How many lines in the listing below include the word "para"? Reply with the count alone.

» **EXERCISE MATERIALS**:
:::

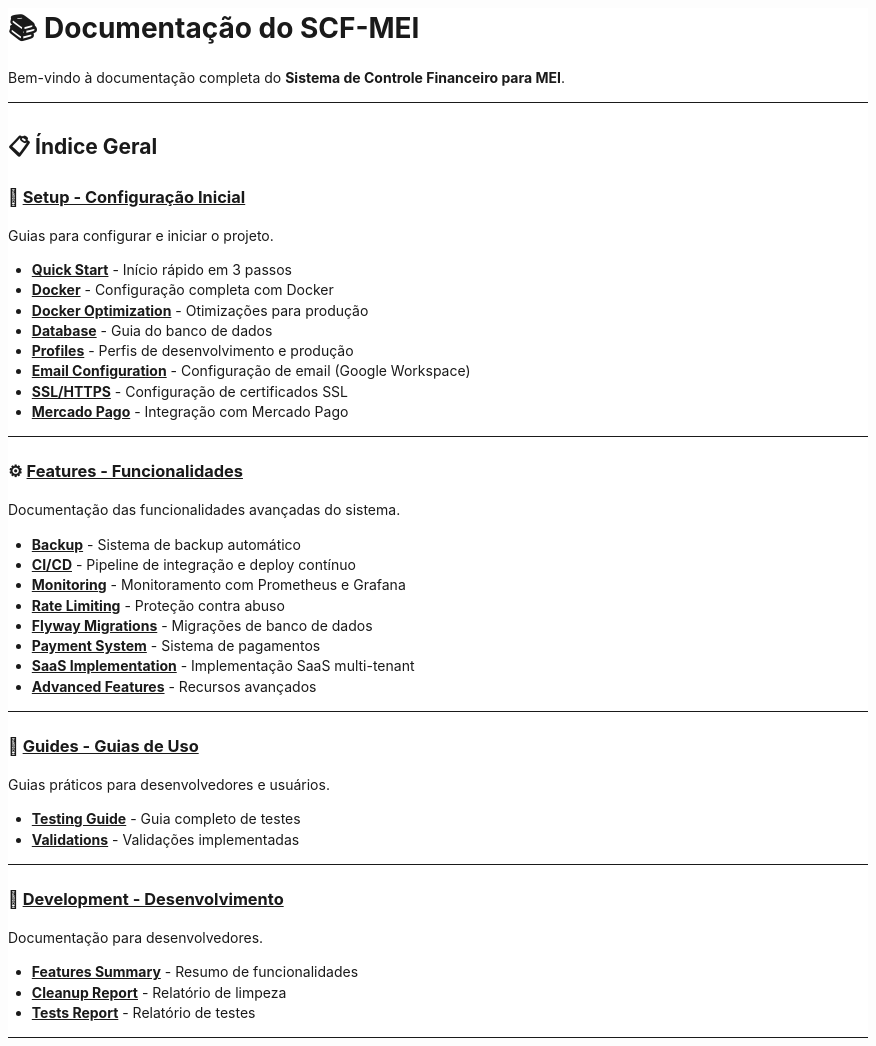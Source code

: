 # 📚 Documentação do SCF-MEI

Bem-vindo à documentação completa do **Sistema de Controle Financeiro para MEI**.

---

## 📋 Índice Geral

### 🚀 [Setup - Configuração Inicial](./setup/)
Guias para configurar e iniciar o projeto.

- **[Quick Start](./setup/quick-start.md)** - Início rápido em 3 passos
- **[Docker](./setup/docker.md)** - Configuração completa com Docker
- **[Docker Optimization](./setup/docker-optimization.md)** - Otimizações para produção
- **[Database](./setup/database.md)** - Guia do banco de dados
- **[Profiles](./setup/profiles.md)** - Perfis de desenvolvimento e produção
- **[Email Configuration](./setup/email-configuration.md)** - Configuração de email (Google Workspace)
- **[SSL/HTTPS](./setup/ssl-https.md)** - Configuração de certificados SSL
- **[Mercado Pago](./setup/mercadopago.md)** - Integração com Mercado Pago

---

### ⚙️ [Features - Funcionalidades](./features/)
Documentação das funcionalidades avançadas do sistema.

- **[Backup](./features/backup.md)** - Sistema de backup automático
- **[CI/CD](./features/cicd.md)** - Pipeline de integração e deploy contínuo
- **[Monitoring](./features/monitoring.md)** - Monitoramento com Prometheus e Grafana
- **[Rate Limiting](./features/rate-limiting.md)** - Proteção contra abuso
- **[Flyway Migrations](./features/flyway-migrations.md)** - Migrações de banco de dados
- **[Payment System](./features/payment-system.md)** - Sistema de pagamentos
- **[SaaS Implementation](./features/saas-implementation.md)** - Implementação SaaS multi-tenant
- **[Advanced Features](./features/advanced-features.md)** - Recursos avançados

---

### 📖 [Guides - Guias de Uso](./guides/)
Guias práticos para desenvolvedores e usuários.

- **[Testing Guide](./guides/testing.md)** - Guia completo de testes
- **[Validations](./guides/validations.md)** - Validações implementadas

---

### 🔧 [Development - Desenvolvimento](./development/)
Documentação para desenvolvedores.

- **[Features Summary](./development/features-summary.md)** - Resumo de funcionalidades
- **[Cleanup Report](./development/cleanup-report.md)** - Relatório de limpeza
- **[Tests Report](./development/tests-report.md)** - Relatório de testes

---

:::

» **EXPECTED ANSWER**: 5